Playing with dragon

Published On: November 9, 2016 12:45 AM NPT By: Republica  | @RepublicaNepal

Foreign policy in disarray 
Throughout its history, Nepal has always been cautious when it comes to dealing with both its neighbors—India and China. Though Nepal restored diplomatic relations with the People’s Republic of China in 1955—five years after it established modern-day relationship with India in 1950— Nepal and China have had historical cultural and trade relations which go as far back as to the sixth century.  This relation got official recognition after 1955 when China and Nepal exchanged resident ambassadors. Nepal recognized Tibet as a part of China in 1956 and adopted One-China policy. Ever since, the successive governments in Nepal—from the days of monarchy to the republic—have expressed unwavering commitment to this policy. In fact, Nepal’s commitment to One-China policy has remained a defining characteristic of its foreign policy with our northern neighbor.  The two countries have enjoyed relatively smooth relations, though our myopic foreign policy never imagined ways to benefit from China’s rapidly growing economy.

 Some of the recent moves taken by the government have made China cast doubts on our long-held view of One-China policy.

Former Prime Minister and Nepali Congress President Sher Bahadur Deuba’s meetings in Goa, India have raised eyebrows among foreign policy experts in Nepal. Sharing a stage with Tibet’s government-in-exile leaders and with Taiwanese leaders does not serve our national interest. Reportedly, the Chinese Embassy in Kathmandu has taken this development really seriously and even questioned our commitment to One-China policy.

When the most important party of the current coalition government and a prospective prime minister shares stage with parties that are seen as anti-Chinese elements, the Chinese have valid reason to raise the question.  Such an immature move might impede Nepal’s effort to maintain excellent relations with two neighbors. The Chinese government’s sensitivity on Tibetan and Taiwanese issue has to be dealt with maturity and the seriousness that they deserve. We are in no position to argue and advocate on behalf of a particular group at the cost of our very relations with China. Be it China or India, Nepal cannot and should not embark on adventures that ultimately comes to haunt us, both in the long and short terms. 

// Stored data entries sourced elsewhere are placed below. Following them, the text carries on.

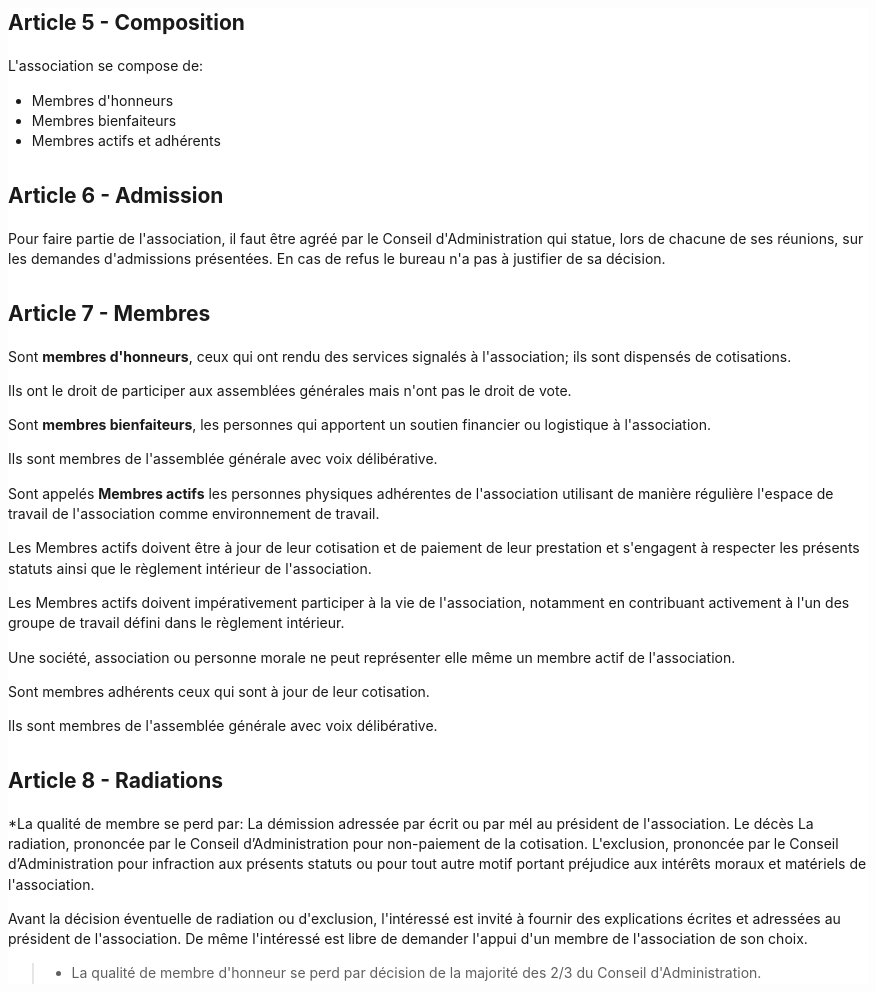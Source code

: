 ## Article 5 - Composition
L'association se compose de:
- Membres d'honneurs
- Membres bienfaiteurs 
- Membres actifs et adhérents

## Article 6 - Admission
Pour faire partie de l'association, il faut être agréé par le Conseil d'Administration qui statue, lors de chacune de ses réunions, sur les demandes d'admissions présentées. En cas de refus le bureau n'a pas à justifier de sa décision.

## Article 7 - Membres
Sont **membres d'honneurs**, ceux qui ont rendu des services signalés à l'association; ils sont dispensés de cotisations. 

Ils ont le droit de participer aux assemblées générales mais n'ont pas le droit de vote. 

Sont **membres bienfaiteurs**, les personnes qui apportent un soutien financier ou logistique à l'association. 

Ils sont membres de l'assemblée générale avec voix délibérative.

Sont appelés **Membres actifs** les personnes physiques adhérentes de l'association utilisant de manière régulière l'espace de travail de l'association comme environnement de travail. 

Les Membres actifs doivent être à jour de leur cotisation et de paiement de leur prestation et s'engagent à respecter les présents statuts ainsi que le règlement intérieur de l'association.

Les Membres actifs doivent impérativement participer à la vie de l'association, notamment en contribuant activement à l'un des groupe de travail défini dans le règlement intérieur.

Une société, association ou personne morale ne peut représenter elle même un membre actif de l'association.

Sont membres adhérents ceux qui sont à jour de leur cotisation.

Ils sont membres de l'assemblée générale avec voix délibérative.

## Article 8 - Radiations
*La qualité de membre se perd par: 
La démission adressée par écrit ou par mél au président de l'association. 
Le décès 
La radiation, prononcée par le Conseil d’Administration pour non-paiement de la cotisation. 
L'exclusion, prononcée par le Conseil d’Administration pour infraction aux présents statuts ou pour tout autre motif portant préjudice aux intérêts moraux et matériels de l'association.

Avant la décision éventuelle de radiation ou d'exclusion, l'intéressé est invité à fournir des explications écrites et adressées au président de l'association. De même l'intéressé est libre de demander l'appui d'un membre de l'association de son choix.

> * La qualité de membre d'honneur se perd par décision de la majorité des 2/3 du Conseil d'Administration.
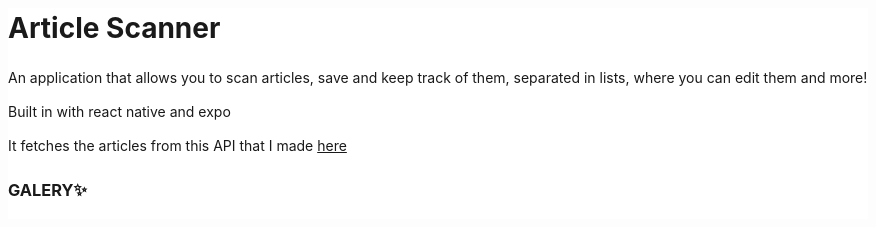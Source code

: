 # Article Scanner

An application that allows you to scan articles, save and keep track of them, separated in lists, where you can edit them and more!

Built in with react native and expo

It fetches the articles from this API that I made [here](https://github.com/enriquedlc/article-scanner-server)

### GALERY✨

<div style="display: flex; justify-content: space-between; align-items: center; flex-wrap: wrap; gap: 20px">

As we have maintained in this space before, Nepal’s economic prosperity is only possible with close cooperation with the two neighbors.  This is why it is all important for Nepal to craft a policy that addresses vital concerns of both neighbors. But this does not seem to be happening at the moment. Pushpa Kamal Dahal’s government hasn’t been able to clearly spell out Nepal’s foreign policy priorities. It does not seem to have done any homework to implement the historic trade and transit deal Nepal signed with China during the premiership of K P Oli—one reason that China is learned to be dissatisfied with the current government.  China is still waiting for Nepal to work out the details to begin implementing the treaty.  Leaders in Nepal never tire of recommitting to One-China policy and cordial ties with southern neighbor. Now is the time for them to work on building sustained relations with both the neighbors based on trust, mutual understanding and cooperation. We have to constantly push for economic cooperation so our economy can benefit from the two of world’s fastest growing economies. Only a prosperous and confident Nepal can then begin dialogues with its neighbors on a relatively equal footing.

We cannot behave in a way that makes rising world power question our commitment to One-China—our signature foreign policy.